Task prompt: The answer must consist solely of the lines from the one containing "title.TextStrokeTransparency = 0.8" to the end of the entries below, repeated exactly.

*** Opening of Data section ***

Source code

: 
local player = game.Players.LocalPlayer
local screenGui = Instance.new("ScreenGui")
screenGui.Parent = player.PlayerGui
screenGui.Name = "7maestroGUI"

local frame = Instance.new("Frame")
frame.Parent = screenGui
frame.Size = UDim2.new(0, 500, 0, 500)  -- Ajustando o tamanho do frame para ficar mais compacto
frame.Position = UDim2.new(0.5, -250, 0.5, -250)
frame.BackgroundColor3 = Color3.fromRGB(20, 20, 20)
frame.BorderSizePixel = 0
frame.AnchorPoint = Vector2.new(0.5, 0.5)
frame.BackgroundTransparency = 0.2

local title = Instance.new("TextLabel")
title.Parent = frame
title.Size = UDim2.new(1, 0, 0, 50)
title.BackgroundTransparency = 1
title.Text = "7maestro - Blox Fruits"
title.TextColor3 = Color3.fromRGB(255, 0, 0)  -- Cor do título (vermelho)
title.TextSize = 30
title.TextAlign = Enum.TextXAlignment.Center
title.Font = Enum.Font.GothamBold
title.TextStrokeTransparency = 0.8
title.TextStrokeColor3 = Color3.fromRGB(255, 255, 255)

*** Close of Data section ***

Finished task:
title.TextStrokeTransparency = 0.8
title.TextStrokeColor3 = Color3.fromRGB(255, 255, 255)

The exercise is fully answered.